Albert Combrink is a self-professed 20th century pianist, rejoicing in performance of Gershwin and Porter. His latest offering, as part of the Baxter’s Morning Melodies, is thus a slight detour. Having celebrated the 300th anniversary of the birth of Polish composer and pianist Frederic Chopin with Chopin 200 he now brings us Campanella – a performance incorporating pieces from Chopin’s contemporary, Franz List.
Campanella is a reference to bells – Combrink’s main theme – and an exceptionally complex piece written by Liszt entitled La Campanella. Magical piano pieces by both composers are woven together with the sounds of bells and charming bell-related tales in a presentation indicative of careful though, throughout research and warm passion.
Combrink is a gentle presence on stage and enraptures the audiences wit his talent as his hands fly across the keys. Employing a naturally playful humour and charm he engages the audience emotionally with historical anecdotes and by doing so further enriches the music.
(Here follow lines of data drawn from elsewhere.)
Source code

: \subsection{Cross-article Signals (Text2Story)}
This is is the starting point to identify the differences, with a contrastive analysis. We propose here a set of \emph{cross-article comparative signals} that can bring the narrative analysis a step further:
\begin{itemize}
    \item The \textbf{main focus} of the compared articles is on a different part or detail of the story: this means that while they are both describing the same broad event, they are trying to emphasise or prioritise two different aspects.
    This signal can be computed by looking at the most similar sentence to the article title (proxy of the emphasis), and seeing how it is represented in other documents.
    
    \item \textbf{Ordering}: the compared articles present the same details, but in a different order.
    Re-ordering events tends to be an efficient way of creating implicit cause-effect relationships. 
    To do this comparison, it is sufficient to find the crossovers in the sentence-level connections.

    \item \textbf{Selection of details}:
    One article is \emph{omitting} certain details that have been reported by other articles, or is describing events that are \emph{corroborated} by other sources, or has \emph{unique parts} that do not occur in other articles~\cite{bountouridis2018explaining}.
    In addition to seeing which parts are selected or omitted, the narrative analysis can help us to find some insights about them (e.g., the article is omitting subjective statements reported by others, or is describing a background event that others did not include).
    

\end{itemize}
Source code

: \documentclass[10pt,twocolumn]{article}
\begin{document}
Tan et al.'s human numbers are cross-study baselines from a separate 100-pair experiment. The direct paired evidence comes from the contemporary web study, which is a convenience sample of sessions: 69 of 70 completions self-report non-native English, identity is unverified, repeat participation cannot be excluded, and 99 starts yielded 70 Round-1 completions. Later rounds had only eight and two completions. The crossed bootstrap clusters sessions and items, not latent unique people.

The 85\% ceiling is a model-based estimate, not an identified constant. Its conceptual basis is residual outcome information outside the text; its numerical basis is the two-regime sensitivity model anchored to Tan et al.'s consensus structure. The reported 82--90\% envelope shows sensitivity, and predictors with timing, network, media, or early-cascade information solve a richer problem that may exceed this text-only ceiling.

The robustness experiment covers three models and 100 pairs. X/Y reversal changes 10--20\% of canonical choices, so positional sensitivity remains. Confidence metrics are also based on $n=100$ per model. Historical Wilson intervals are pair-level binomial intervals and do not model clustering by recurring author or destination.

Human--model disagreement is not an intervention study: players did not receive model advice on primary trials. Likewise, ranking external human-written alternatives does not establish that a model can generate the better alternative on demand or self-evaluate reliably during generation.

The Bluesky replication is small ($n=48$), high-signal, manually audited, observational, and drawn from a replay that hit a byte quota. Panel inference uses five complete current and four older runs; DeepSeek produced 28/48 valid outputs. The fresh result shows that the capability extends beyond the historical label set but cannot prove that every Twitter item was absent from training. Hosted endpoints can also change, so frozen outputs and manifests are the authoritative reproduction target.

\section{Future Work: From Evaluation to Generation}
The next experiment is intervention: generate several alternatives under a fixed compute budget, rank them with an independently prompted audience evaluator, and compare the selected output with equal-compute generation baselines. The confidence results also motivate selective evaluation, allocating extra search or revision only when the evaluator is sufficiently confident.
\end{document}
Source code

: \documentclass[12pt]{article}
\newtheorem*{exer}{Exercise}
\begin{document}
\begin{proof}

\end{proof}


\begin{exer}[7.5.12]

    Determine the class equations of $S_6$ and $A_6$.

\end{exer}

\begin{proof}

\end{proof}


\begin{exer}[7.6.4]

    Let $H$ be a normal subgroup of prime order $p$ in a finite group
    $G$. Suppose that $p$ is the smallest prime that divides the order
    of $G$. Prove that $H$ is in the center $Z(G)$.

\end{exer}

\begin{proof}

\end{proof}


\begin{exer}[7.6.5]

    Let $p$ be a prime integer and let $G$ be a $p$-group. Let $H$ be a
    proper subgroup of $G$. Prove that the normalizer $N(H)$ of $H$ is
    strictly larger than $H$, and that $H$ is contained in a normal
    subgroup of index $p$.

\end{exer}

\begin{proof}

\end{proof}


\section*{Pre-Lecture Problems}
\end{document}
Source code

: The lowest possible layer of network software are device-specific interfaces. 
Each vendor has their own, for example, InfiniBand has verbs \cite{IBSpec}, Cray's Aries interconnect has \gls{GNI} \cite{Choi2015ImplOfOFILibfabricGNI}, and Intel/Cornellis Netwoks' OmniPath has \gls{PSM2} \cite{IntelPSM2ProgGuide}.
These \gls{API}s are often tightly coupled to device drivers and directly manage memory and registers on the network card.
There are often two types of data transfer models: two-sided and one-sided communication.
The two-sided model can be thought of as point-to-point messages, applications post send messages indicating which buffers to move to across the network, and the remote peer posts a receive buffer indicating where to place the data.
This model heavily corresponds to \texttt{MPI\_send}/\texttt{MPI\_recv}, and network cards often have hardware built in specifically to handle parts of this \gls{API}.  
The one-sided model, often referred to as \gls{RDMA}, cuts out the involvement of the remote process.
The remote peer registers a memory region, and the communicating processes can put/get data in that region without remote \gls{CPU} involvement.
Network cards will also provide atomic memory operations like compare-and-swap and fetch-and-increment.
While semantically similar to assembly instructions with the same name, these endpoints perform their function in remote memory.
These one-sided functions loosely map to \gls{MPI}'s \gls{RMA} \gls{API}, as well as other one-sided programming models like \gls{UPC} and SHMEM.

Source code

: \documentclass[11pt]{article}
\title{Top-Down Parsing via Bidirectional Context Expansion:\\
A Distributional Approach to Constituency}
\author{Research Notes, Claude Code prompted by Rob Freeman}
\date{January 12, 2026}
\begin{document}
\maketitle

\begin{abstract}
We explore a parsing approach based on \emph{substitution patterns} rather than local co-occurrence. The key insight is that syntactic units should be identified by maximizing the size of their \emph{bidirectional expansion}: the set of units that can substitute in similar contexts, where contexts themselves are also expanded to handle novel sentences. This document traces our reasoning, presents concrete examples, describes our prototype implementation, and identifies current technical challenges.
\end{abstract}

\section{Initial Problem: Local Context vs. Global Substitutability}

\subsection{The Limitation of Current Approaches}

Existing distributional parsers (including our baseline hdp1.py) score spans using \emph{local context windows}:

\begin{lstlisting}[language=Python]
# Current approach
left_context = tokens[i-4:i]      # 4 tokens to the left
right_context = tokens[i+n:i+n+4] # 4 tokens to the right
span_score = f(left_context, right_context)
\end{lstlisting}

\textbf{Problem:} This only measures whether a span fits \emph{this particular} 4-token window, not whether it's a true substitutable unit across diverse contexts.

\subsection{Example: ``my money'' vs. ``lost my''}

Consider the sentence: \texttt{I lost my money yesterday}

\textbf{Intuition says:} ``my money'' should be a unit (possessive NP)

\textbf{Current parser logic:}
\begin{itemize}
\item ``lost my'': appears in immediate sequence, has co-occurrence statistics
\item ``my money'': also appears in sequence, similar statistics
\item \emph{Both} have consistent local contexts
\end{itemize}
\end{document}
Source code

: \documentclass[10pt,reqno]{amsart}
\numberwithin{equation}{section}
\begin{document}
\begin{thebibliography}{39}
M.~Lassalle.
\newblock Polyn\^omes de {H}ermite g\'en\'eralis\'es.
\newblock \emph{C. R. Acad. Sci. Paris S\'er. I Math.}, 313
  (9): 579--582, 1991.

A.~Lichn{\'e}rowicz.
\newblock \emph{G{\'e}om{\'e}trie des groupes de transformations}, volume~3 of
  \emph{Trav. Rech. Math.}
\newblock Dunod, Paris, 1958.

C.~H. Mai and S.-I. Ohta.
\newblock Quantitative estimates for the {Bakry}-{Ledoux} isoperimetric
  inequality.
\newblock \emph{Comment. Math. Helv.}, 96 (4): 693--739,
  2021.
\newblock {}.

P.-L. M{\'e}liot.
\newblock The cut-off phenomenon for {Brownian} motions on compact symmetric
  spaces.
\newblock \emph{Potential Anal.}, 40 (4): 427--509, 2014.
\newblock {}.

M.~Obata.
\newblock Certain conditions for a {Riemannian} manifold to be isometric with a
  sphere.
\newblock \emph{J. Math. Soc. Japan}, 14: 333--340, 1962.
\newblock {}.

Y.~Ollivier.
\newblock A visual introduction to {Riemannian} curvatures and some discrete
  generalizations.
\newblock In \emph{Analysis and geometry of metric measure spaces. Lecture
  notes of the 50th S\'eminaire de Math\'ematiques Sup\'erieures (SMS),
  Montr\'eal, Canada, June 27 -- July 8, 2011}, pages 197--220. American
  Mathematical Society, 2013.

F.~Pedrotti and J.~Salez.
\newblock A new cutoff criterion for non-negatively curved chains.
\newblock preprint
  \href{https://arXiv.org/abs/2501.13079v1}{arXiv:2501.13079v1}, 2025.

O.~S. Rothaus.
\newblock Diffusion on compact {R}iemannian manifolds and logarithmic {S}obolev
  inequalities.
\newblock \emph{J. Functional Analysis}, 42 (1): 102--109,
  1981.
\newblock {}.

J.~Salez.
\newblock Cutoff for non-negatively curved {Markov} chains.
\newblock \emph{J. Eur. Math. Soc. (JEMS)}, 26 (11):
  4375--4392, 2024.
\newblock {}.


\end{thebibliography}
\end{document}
He may have dubbed it an unusual piano recital, but classical music was written with narratives and emotions in mind – so perhaps a more fitting title would have been “Piano Recitals as they Should Be”. And there is an intrinsic personal tone to the show, evident from the very beginning in Combrink’s sincerity and warmth, and the simple personal touches such as the explanation of the origins of his shirt and even the loving tribute to his piano teacher.
The intimacy of the recital would have been complemented by a smaller theatre, and it would have been nice to have some proper – if minor – lighting on stage rather than have the lights on throughout the theatre auditorium. The performance. called for a bigger space though, because of the excellent turnout. It is heartening to see such great support for classical music although – no doubt greatly due to the 10:30am weekday time slot – it was almost entirely made up of aging white folk.
There were however a few schoolchildren in the audience, most of whom were clearly enjoying themselves. It would be uplifting to see more schoolchildren attending such events. This is a great way to bring classical music to a difference, younger demographic, and with Combrink interweaving the music with historic sketches, the learning experience is two-fold.
Whether old or young, there is something new for everyone to learn. Campanella winds through history, exploring stories and sounds, while evoking emotion and memory. Combrink, plays a host of great pieces from Chopin and Liszt, setting your ears ringing and your mind ticking back to reminiscences past as he brings alive bells in every shape and form.